An early page on Chabad’s site

But these were early days, and you couldn’t exactly just go online and buy yourself a monthly hosting plan. For months, Kazen and a few of his colleagues attended night classes at the Dorsai embassy, learning about HTML and the HTTP protocols and TCP/IP connections and web servers. Finally, they had learned enough to boot up a website of their own. After getting permission from the Rebbe (his exact words were “go for it,” Kazen recalls), they purchased the domain name chabad.com and got a site up that extended and amplified their movements cause.

All of this at the end of 1993.

At the end of 1993, when there were less than 1,000 websites on the web. Most people were still just tinkering with the technology behind it all. But Kazen figured it out, recognizing that the the web’s machine connections were human connections and about as authentic a source of truth as you were going to get. On the web, Kazen could interact with Jews and non-Jews directly, all the around the world, without any sort of middleman between them. It quite literally tore down walls and linked together likeminded people, spiritually and intellectually. It’s this realization that once led Kazen to remark (somewhat humorously) “is TCP/IP another name for G‑d?.” I think that gets right to the spirit of Kazen’s belief in the web. He saw the kinship it enabled as truly divine.

In his Fidonet days, Kazen received an unusual request. One of the people he was talking to wanted to read the Tanya, a five-volume book at the center of the Chabad movement. The issue was, she was allergic to ink. So Kazen decided the very first thing he would do with his website would be to digitize the Tanya.
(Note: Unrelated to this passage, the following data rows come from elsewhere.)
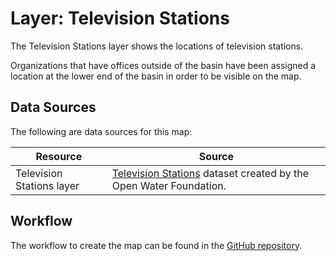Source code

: # Layer: Television Stations #

The Television Stations layer shows the locations of television stations.

Organizations that have offices outside of the basin have been assigned a location
at the lower end of the basin in order to be visible on the map.

## Data Sources ##

The following are data sources for this map:

| **Resource** | **Source** |
| -- | -- |
| Television Stations layer | [Television Stations](https://data.openwaterfoundation.org/state/co/owf/news-orgs/) dataset created by the Open Water Foundation. |

## Workflow ##

The workflow to create the map can be found in the [GitHub repository](https://github.com/OpenWaterFoundation/owf-infomapper-co-saint-vrain/tree/master/workflow/BasinEntities/Education-Organizations).
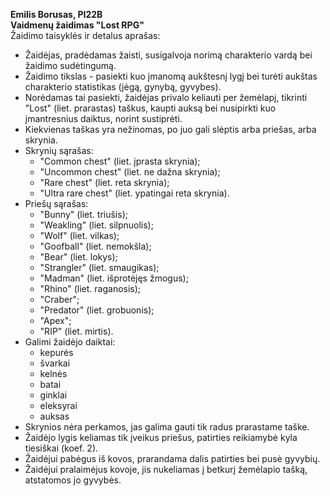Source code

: **Emilis Borusas, PI22B<br>
Vaidmenų žaidimas "Lost RPG"**<br>
Žaidimo taisyklės ir detalus aprašas:<br>

- Žaidėjas, pradėdamas žaisti, susigalvoja norimą charakterio vardą bei žaidimo sudėtingumą.
- Žaidimo tikslas - pasiekti kuo įmanomą aukštesnį lygį bei turėti aukštas charakterio statistikas (jėgą, gynybą, gyvybes).
- Norėdamas tai pasiekti, žaidėjas privalo keliauti per žemėlapį, tikrinti "Lost" (liet. prarastas) taškus, kaupti auksą bei nusipirkti kuo įmantresnius daiktus, norint sustiprėti.
- Kiekvienas taškas yra nežinomas, po juo gali slėptis arba priešas, arba skrynia.
- Skrynių sąrašas:
    - "Common chest" (liet. įprasta skrynia);
    - "Uncommon chest" (liet. ne dažna skrynia);
    - "Rare chest" (liet. reta skrynia);
    - "Ultra rare chest" (liet. ypatingai reta skrynia).
- Priešų sąrašas:
    - "Bunny" (liet. triušis);
    - "Weakling" (liet. silpnuolis);
    - "Wolf" (liet. vilkas);
    - "Goofball" (liet. nemokšla);
    - "Bear" (liet. lokys);
    - "Strangler" (liet. smaugikas);
    - "Madman" (liet. išprotėjęs žmogus);
    - "Rhino" (liet. raganosis);
    - "Craber";
    - "Predator" (liet. grobuonis);
    - "Apex";
    - "RIP" (liet. mirtis).
- Galimi žaidėjo daiktai:
    - kepurės
    - švarkai
    - kelnės
    - batai
    - ginklai
    - eleksyrai
    - auksas
- Skrynios nėra perkamos, jas galima gauti tik radus prarastame taške.
- Žaidėjo lygis keliamas tik įveikus priešus, patirties reikiamybė kyla tiesiškai (koef. 2).
- Žaidėjui pabėgus iš kovos, prarandama dalis patirties bei pusė gyvybių.
- Žaidėjui pralaimėjus kovoje, jis nukeliamas į betkurį žemėlapio tašką, atstatomos jo gyvybės.
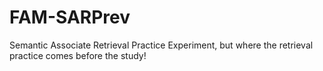 # FAM-SARPrev
Semantic Associate Retrieval Practice Experiment, but where the retrieval practice comes before the study!
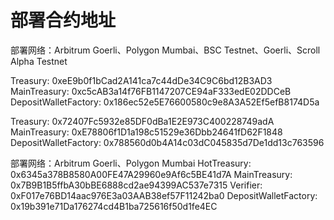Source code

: # 部署合约地址

部署网络：Arbitrum Goerli、Polygon Mumbai、BSC Testnet、Goerli、Scroll Alpha Testnet

Treasury: 0xeE9b0f1bCad2A141ca7c44dDe34C9C6bd12B3AD3
MainTreasury: 0xc5cAB3a14f76FB1147207CE94aF333edE02DDCeB
DepositWalletFactory: 0x186ec52e5E76600580c9e8A3A52Ef5efB8174D5a

Treasury: 0x72407Fc5932e85DF0dBa1E2E973C400228749adA
MainTreasury: 0xE78806f1D1a198c51529e36Dbb24641fD62F1848
DepositWalletFactory: 0x788560d0b4A14c03dC045835d7De1dd13c763596

部署网络：Arbitrum Goerli、Polygon Mumbai
HotTreasury: 0x6345a378B8580A00FE47A29960e9Af6c5BE41d7A
MainTreasury: 0x7B9B1B5ffbA30bBE6888cd2ae94399AC537e7315
Verifier: 0xF017e76BD14aac976E3a03AAB38ef57F11242ba0
DepositWalletFactory: 0x19b391e71Da176274cd4B1ba725616f50d1fe4EC
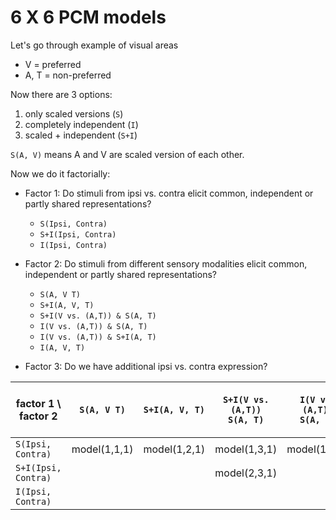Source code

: # 6 X 6 PCM models

Let's go through example of visual areas

-   V = preferred
-   A, T = non-preferred

Now there are 3 options:

1. only scaled versions (`S`)
2. completely independent (`I`)
3. scaled + independent (`S+I`)

`S(A, V)` means A and V are scaled version of each other.

Now we do it factorially:

-   Factor 1: Do stimuli from ipsi vs. contra elicit common, independent or
    partly shared representations?

    -   `S(Ipsi, Contra)`
    -   `S+I(Ipsi, Contra)`
    -   `I(Ipsi, Contra)`

-   Factor 2: Do stimuli from different sensory modalities elicit common,
    independent or partly shared representations?

    -   `S(A, V T)`
    -   `S+I(A, V, T)`
    -   `S+I(V vs. (A,T)) & S(A, T)`
    -   `I(V vs. (A,T)) & S(A, T)`
    -   `I(V vs. (A,T)) & S+I(A, T)`
    -   `I(A, V, T)`

-   Factor 3: Do we have additional ipsi vs. contra expression?

| factor 1 \ factor 2 | `S(A, V T)`  | `S+I(A, V, T)` | <p>`S+I(V vs. (A,T))` <br> `S(A, T)`</p> | <p>`I(V vs. (A,T))` <br> `S(A, T)`</p> | <p>`I(V vs. (A,T))` <br> `S+I(A, T)`</p> | `I(A, V, T)` |
| ------------------- | ------------ | -------------- | ---------------------------------------- | -------------------------------------- | ---------------------------------------- | ------------ |
| `S(Ipsi, Contra)`   | model(1,1,1) | model(1,2,1)   | model(1,3,1)                             | model(1,4,1)                           | model(1,5,1)                             | model(1,6,1) |
| `S+I(Ipsi, Contra)` |              |                | model(2,3,1)                             |                                        |                                          |              |
| `I(Ipsi, Contra)`   |              |                |                                          |                                        |                                          | model(3,6,1) |

<!-- So we test 30 models!
But importantly, plotting the model evidence factorially (e.g. using imagesc)
provides a more clear picture of what really influence those pattern

One may still criticize about this factorial exploration that even
when we allow Preferred and Non-preferred signals to induce independent pattern,
our exploration assumes that either both of them induce correlated or
uncorrelated ipsi and contra-lateral patterns …
but for the moment I would keep a bit more simple …
otherwise we run into factorial explosion,
because in principle A stim may induce lateralized activations,
but V do not etc. …
but I think once we have the best model we can still look at the parameters …
further, we have the cholesky model to check how well our model
fits the data and whether there is anything unmodelled. -->
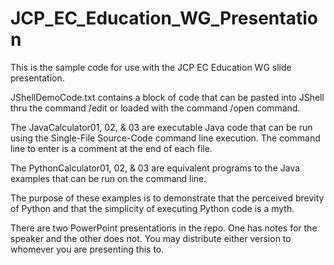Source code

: # JCP_EC_Education_WG_Presentation
This is the sample code for use with the JCP EC Education WG slide presentation.

JShellDemoCode.txt contains a block of code that can be pasted into JShell thru the command /edit or loaded with the command /open command.

The JavaCalculator01, 02, & 03 are executable Java code that can be run using the Single-File Source-Code command line execution. The command line to enter is a comment at the end of each file.

The PythonCalculator01, 02, & 03 are equivalent programs to the Java examples that can be run on the command line.

The purpose of these examples is to demonstrate that the perceived brevity of Python and that the simplicity of executing Python code is a myth.

There are two PowerPoint presentations in the repo. One has notes for the speaker and the other does not. You may distribute either version to whomever you are presenting this to.

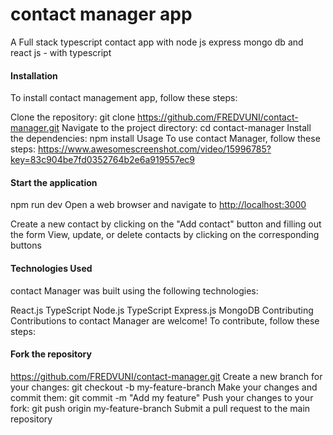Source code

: # contact manager app

A Full stack typescript contact app with node js express mongo db and react js - with typescript

#### Installation

To install contact management app, follow these steps:

Clone the repository: git clone <https://github.com/FREDVUNI/contact-manager.git>
Navigate to the project directory: cd contact-manager
Install the dependencies: npm install
Usage
To use contact Manager, follow these steps:
<https://www.awesomescreenshot.com/video/15996785?key=83c904be7fd0352764b2e6a919557ec9>

#### Start the application

npm run dev
Open a web browser and navigate to <http://localhost:3000>

Create a new contact by clicking on the "Add contact" button and filling out the form
View, update, or delete contacts by clicking on the corresponding buttons

#### Technologies Used

contact Manager was built using the following technologies:

React.js TypeScript
Node.js TypeScript
Express.js
MongoDB
Contributing
Contributions to contact Manager are welcome! To contribute, follow these steps:

#### Fork the repository

<https://github.com/FREDVUNI/contact-manager.git>
Create a new branch for your changes: git checkout -b my-feature-branch
Make your changes and commit them: git commit -m "Add my feature"
Push your changes to your fork: git push origin my-feature-branch
Submit a pull request to the main repository
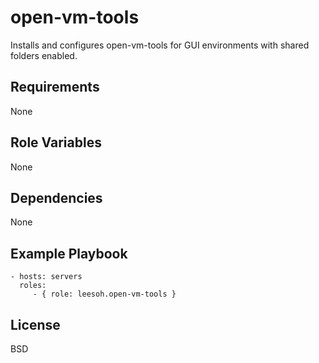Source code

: open-vm-tools
=========

Installs and configures open-vm-tools for GUI environments with shared folders enabled.

Requirements
------------

None

Role Variables
--------------

None

Dependencies
------------

None

Example Playbook
----------------

    - hosts: servers
      roles:
         - { role: leesoh.open-vm-tools }

License
-------

BSD

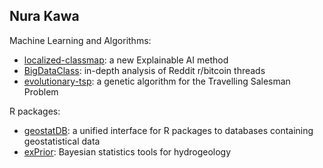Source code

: ## Nura Kawa

<!--
**nurakawa/nurakawa** is a ✨ _special_ ✨ repository because its `README.md` (this file) appears on your GitHub profile.

Here are some ideas to get you started:

- 🔭 I’m currently working on ...
- 🌱 I’m currently learning ...
- 👯 I’m looking to collaborate on ...
- 🤔 I’m looking for help with ...
- 💬 Ask me about ...
- 📫 How to reach me: ...
- 😄 Pronouns: ...
- ⚡ Fun fact: ...
-->

Machine Learning and Algorithms:
- [localized-classmap](https://github.com/nurakawa/localized-classmap): a new Explainable AI method  
- [BigDataClass](https://github.com/jasperschroeder/BigDataClass): in-depth analysis of Reddit r/bitcoin threads  
- [evolutionary-tsp](https://github.com/nurakawa/evolutionary-tsp): a genetic algorithm for the Travelling Salesman Problem  

R packages: 
- [geostatDB](https://github.com/GeoStat-Bayesian/geostatDB):  a unified interface for R packages to databases containing geostatistical data   
- [exPrior](https://github.com/GeoStat-Bayesian/exPrior): Bayesian statistics tools for hydrogeology
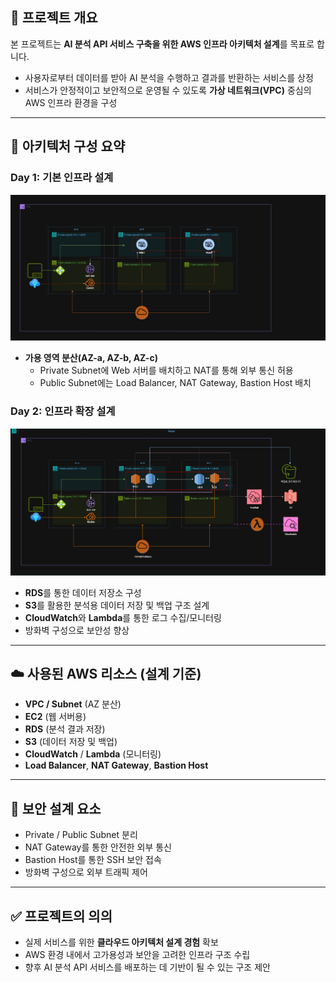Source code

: ## 📌 프로젝트 개요

본 프로젝트는 **AI 분석 API 서비스 구축을 위한 AWS 인프라 아키텍처 설계**를 목표로 합니다.

- 사용자로부터 데이터를 받아 AI 분석을 수행하고 결과를 반환하는 서비스를 상정
- 서비스가 안정적이고 보안적으로 운영될 수 있도록 **가상 네트워크(VPC)** 중심의 AWS 인프라 환경을 구성

---

## 🧱 아키텍처 구성 요약

### Day 1: 기본 인프라 설계

![Day 1 Architecture](./1일차_서비스_아키텍처.jpg)

- **가용 영역 분산(AZ-a, AZ-b, AZ-c)**  
  - Private Subnet에 Web 서버를 배치하고 NAT를 통해 외부 통신 허용  
  - Public Subnet에는 Load Balancer, NAT Gateway, Bastion Host 배치

### Day 2: 인프라 확장 설계

![Day 2 Architecture](./2일차_서비스_아키텍처.png)

- **RDS**를 통한 데이터 저장소 구성  
- **S3**를 활용한 분석용 데이터 저장 및 백업 구조 설계  
- **CloudWatch**와 **Lambda**를 통한 로그 수집/모니터링  
- 방화벽 구성으로 보안성 향상

---

## ☁️ 사용된 AWS 리소스 (설계 기준)

- **VPC / Subnet** (AZ 분산)
- **EC2** (웹 서버용)
- **RDS** (분석 결과 저장)
- **S3** (데이터 저장 및 백업)
- **CloudWatch** / **Lambda** (모니터링)
- **Load Balancer**, **NAT Gateway**, **Bastion Host**

---

## 🔐 보안 설계 요소

- Private / Public Subnet 분리
- NAT Gateway를 통한 안전한 외부 통신
- Bastion Host를 통한 SSH 보안 접속
- 방화벽 구성으로 외부 트래픽 제어

---

## ✅ 프로젝트의 의의

- 실제 서비스를 위한 **클라우드 아키텍처 설계 경험** 확보  
- AWS 환경 내에서 고가용성과 보안을 고려한 인프라 구조 수립  
- 향후 AI 분석 API 서비스를 배포하는 데 기반이 될 수 있는 구조 제안

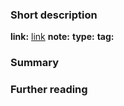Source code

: ### Short description
**link:** [link](https://www.kaggle.com/datasets/pablomgomez21/drugs-a-b-c-x-y-for-decision-trees)
**note:** 
**type:** 
**tag:**

### Summary

### Further reading 


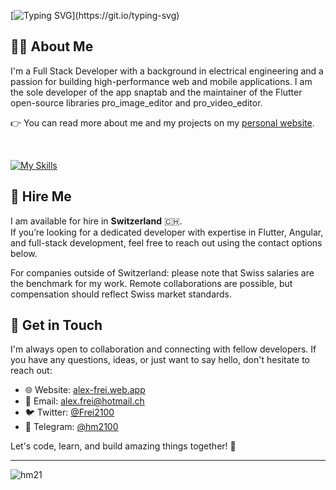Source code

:     
[![Typing SVG](https://readme-typing-svg.demolab.com/?font=Fira+Code&pause=1000&random=false&width=500&lines=Hi+there%F0%9F%91%8B%2C+I'm+Alex+from+Switzerland.)](https://git.io/typing-svg)


## 🧑‍💻 About Me

I'm a Full Stack Developer with a background in electrical engineering and a passion for building high-performance web and mobile applications. I am the sole developer of the app snaptab and the maintainer of the Flutter open-source libraries pro_image_editor and pro_video_editor.

👉 You can read more about me and my projects on my [personal website](https://alex-frei.web.app).
  
  <br>
  
[![My Skills](https://skillicons.dev/icons?i=flutter,angular,ts,js,html,css,cs,dotnet,supabase,firebase,gcp,azure,raspberrypi,vscode,visualstudio)](https://skillicons.dev)

## 💼 Hire Me

I am available for hire in **Switzerland** 🇨🇭.  
If you’re looking for a dedicated developer with expertise in Flutter, Angular, and full-stack development, feel free to reach out using the contact options below.

For companies outside of Switzerland: please note that Swiss salaries are the benchmark for my work. Remote collaborations are possible, but compensation should reflect Swiss market standards.

## 🤝 Get in Touch

I'm always open to collaboration and connecting with fellow developers. If you have any questions, ideas, or just want to say hello, don't hesitate to reach out:

- 🌐 Website: [alex-frei.web.app](https://alex-frei.web.app/contact)  
- 📧 Email: [alex.frei@hotmail.ch](mailto:alex.frei@hotmail.ch)
- 🐦 Twitter: [@Frei2100](https://twitter.com/Frei2100)
- 📩 Telegram: [@hm2100](https://t.me/hm2100)

Let's code, learn, and build amazing things together! 🚀

<hr>

<p align="left"> <img src="https://komarev.com/ghpvc/?username=hm21" alt="hm21"/> </p>
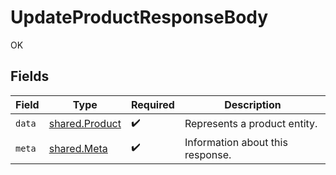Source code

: # UpdateProductResponseBody

OK


## Fields

| Field                                                   | Type                                                    | Required                                                | Description                                             |
| ------------------------------------------------------- | ------------------------------------------------------- | ------------------------------------------------------- | ------------------------------------------------------- |
| `data`                                                  | [shared.Product](../../../sdk/models/shared/product.md) | :heavy_check_mark:                                      | Represents a product entity.                            |
| `meta`                                                  | [shared.Meta](../../../sdk/models/shared/meta.md)       | :heavy_check_mark:                                      | Information about this response.                        |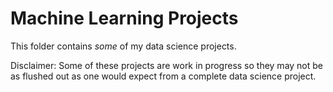 # Machine Learning Projects
This folder contains *some* of my data science projects.   

Disclaimer: Some of these projects are work in progress so they may not be as flushed out as one would expect from a complete data science project. 
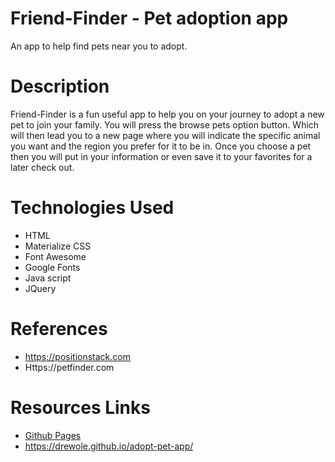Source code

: # Friend-Finder - Pet adoption app

An app to help find pets near you to adopt.

# Description
Friend-Finder is a fun useful app to help you on your journey to adopt a new pet to join your family. You will press the browse pets option button. Which will then lead you to a new page where you will indicate the specific animal you want and the region you prefer for it to be in. Once you choose a pet then you will put in your information or even save it to your favorites for a later check out.

# Technologies Used 

* HTML
* Materialize CSS
* Font Awesome
* Google Fonts
* Java script
* JQuery

# References

* https://positionstack.com
* Https://petfinder.com 

# Resources Links

* [Github Pages](https://drewole.github.io/adopt-pet-app/)
* https://drewole.github.io/adopt-pet-app/

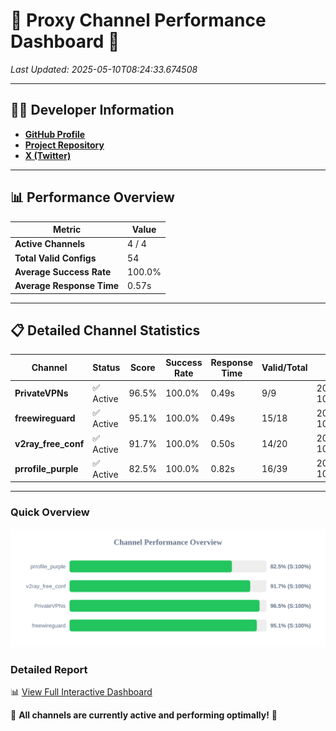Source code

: # 🌟 Proxy Channel Performance Dashboard 🌟

_Last Updated: 2025-05-10T08:24:33.674508_

---

## 👩‍💻 Developer Information

- **[GitHub Profile](https://github.com/4n0nymou3)**  
- **[Project Repository](https://github.com/4n0nymou3/multi-proxy-config-fetcher)**  
- **[X (Twitter)](https://x.com/4n0nymou3)**  

---

## 📊 Performance Overview

| Metric                | Value       |
|-----------------------|-------------|
| **Active Channels**   | 4 / 4       |
| **Total Valid Configs** | 54          |
| **Average Success Rate** | 100.0%      |
| **Average Response Time** | 0.57s       |

---

## 📋 Detailed Channel Statistics

| Channel          | Status     | Score  | Success Rate | Response Time | Valid/Total | Last Success               |
|------------------|------------|--------|--------------|---------------|-------------|----------------------------|
| **PrivateVPNs**  | ✅ Active  | 96.5%  | 100.0% | 0.49s         | 9/9       | 2025-05-10T08:24:33.153583 |
| **freewireguard**  | ✅ Active  | 95.1%  | 100.0% | 0.49s         | 15/18       | 2025-05-10T08:24:33.672593 |
| **v2ray_free_conf**  | ✅ Active  | 91.7%  | 100.0% | 0.50s         | 14/20       | 2025-05-10T08:24:32.634109 |
| **prrofile_purple**  | ✅ Active  | 82.5%  | 100.0% | 0.82s         | 16/39       | 2025-05-10T08:24:32.032218 |

---

### Quick Overview
<div align="center">
  <a href="https://raw.githubusercontent.com/nullluser/NullRepo/refs/heads/main/assets/channel_stats_chart.svg">
    <img src="https://raw.githubusercontent.com/nullluser/NullRepo/refs/heads/main/assets/channel_stats_chart.svg" alt="Source Performance Statistics" width="800">
  </a>
</div>

### Detailed Report
📊 [View Full Interactive Dashboard](https://htmlpreview.github.io/?https://github.com/nullluser/NullRepo/blob/main/assets/performance_report.html)

🎉 **All channels are currently active and performing optimally!** 🎉
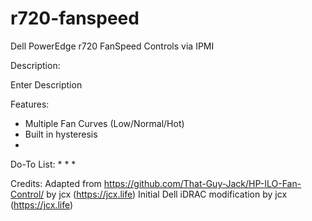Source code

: # r720-fanspeed
Dell PowerEdge r720 FanSpeed Controls via IPMI

Description:

Enter Description

Features:
* Multiple Fan Curves (Low/Normal/Hot)
* Built in hysteresis
* 

Do-To List:
* 
* 
* 

Credits:
Adapted from https://github.com/That-Guy-Jack/HP-ILO-Fan-Control/
by jcx (https://jcx.life)
Initial Dell iDRAC modification
by jcx (https://jcx.life)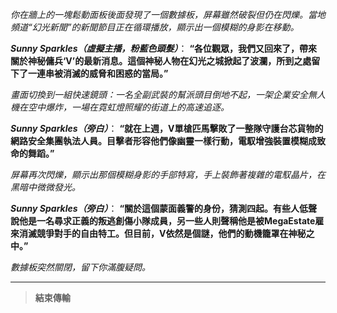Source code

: _你在牆上的一塊鬆動面板後面發現了一個數據板，屏幕雖然破裂但仍在閃爍。當地頻道“幻光新聞”的新聞節目正在循環播放，顯示出一個模糊的身影在移動。_

**_Sunny Sparkles（虛擬主播，粉藍色頭髮）_**：
**“各位觀眾，我們又回來了，帶來關於神秘傭兵‘V’的最新消息。這個神秘人物在幻光之城掀起了波瀾，所到之處留下了一連串被消滅的威脅和困惑的當局。”**

_畫面切換到一組快速鏡頭：一名全副武裝的幫派頭目倒地不起，一架企業安全無人機在空中爆炸，一場在霓虹燈照耀的街道上的高速追逐。_

**_Sunny Sparkles（旁白）_**：
**“就在上週，V單槍匹馬擊敗了一整隊守護台芯貨物的網路安全集團執法人員。目擊者形容他們像幽靈一樣行動，電馭增強裝置模糊成致命的舞蹈。”**

_屏幕再次閃爍，顯示出那個模糊身影的手部特寫，手上裝飾著複雜的電馭晶片，在黑暗中微微發光。_

**_Sunny Sparkles（旁白）_**：
**“關於這個蒙面義警的身份，猜測四起。有些人低聲說他是一名尋求正義的叛逃創傷小隊成員，另一些人則聲稱他是被MegaEstate雇來消滅競爭對手的自由特工。但目前，V依然是個謎，他們的動機籠罩在神秘之中。”**

_數據板突然關閉，留下你滿腹疑問。_

---

> **結束傳輸**
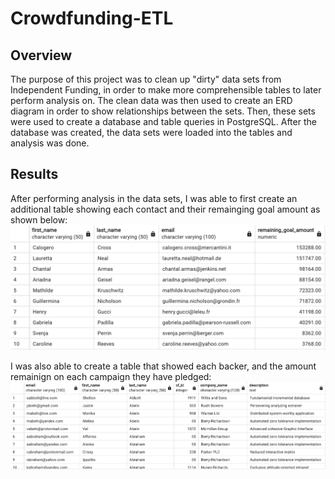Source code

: # Crowdfunding-ETL
## Overview
The purpose of this project was to clean up "dirty" data sets from Independent Funding, in order to make more comprehensible tables to later perform analysis on.  The clean data was then used to create an ERD diagram in order to show relationships between the sets.  Then, these sets were used to create a database and table queries in PostgreSQL.  After the database was created, the data sets were loaded into the tables and analysis was done.  

## Results
After performing analysis in the data sets, I was able to first create an additional table showing each contact and their remainging goal amount as shown below:
![Contacts Remaining Amount](https://github.com/heatherhutchinson211/Crowdfunding-ETL/blob/main/Screenshot%202023-01-18%20at%205.32.37%20PM.png)

I was also able to create a table that showed each backer, and the amount remainign on each campaign they have pledged:
![Backers Remaining Amount](https://github.com/heatherhutchinson211/Crowdfunding-ETL/blob/main/Screenshot%202023-01-18%20at%205.33.44%20PM.png)
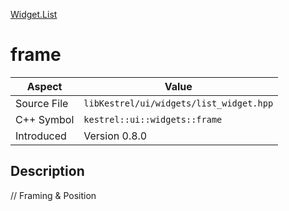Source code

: [Widget.List](index)
# frame
| Aspect | Value |
| --- | --- |
| Source File | `libKestrel/ui/widgets/list_widget.hpp` |
| C++ Symbol | `kestrel::ui::widgets::frame` |
| Introduced | Version 0.8.0 |
## Description
// Framing & Position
He assembled a few of his colleagues, Elie Winsbacher and Dovid Zirkin to help setup the site. He even recruited his 14 year old son, who had learned a few web development tricks alongside his father, to help create the site. Everyone pitched in where they could, and most of them even paid for server and bandwidth costs out of pocket. But all of them deeply believed in the web and what it could do for Chabad and Judiasm.

After digitizing a few sacred texts (but never the Torah itself, Kazen had a rule about that), he began trying out a few other things. It wasn’t long before he got back to his roots. He was drawn to the Internet because it allowed him to share his spiritual experience with others. He wanted to do the same thing on his site. So he started an “Ask a Question” section of the site where anyone could fill in a form with a question about Judaism or the Jewish faith, or anything really, and get back an answer from Rabbi Kazen.

Ask a Rabbi section of the Chabad website
Ask a question, get an answer.

As one of the first religious sites on the web (if not the first), chabad.org managed to gain some traction. It’s bold title, “chabad-lubavitch in cyberspace” brought people in, and it’s various links made people stay. True to his nature, Kazen made the site about spreading knowledge about Judiasm, and not so much about recruiting people to Chabad. He filled it with all sorts of information scattered among colorful icons and navigation. Kazen kept on working on the site until he passed away in 1998. In his final months and stricken with illness, he always kept a computer close, so he could keep on answering the questions from the curious world of the web.

And that’s why, one of the first thousand websites on the World Wide Web was a place where you could ask a Rabbi anything, from anywhere in the world, and get a compassionate and entirely sincere answer.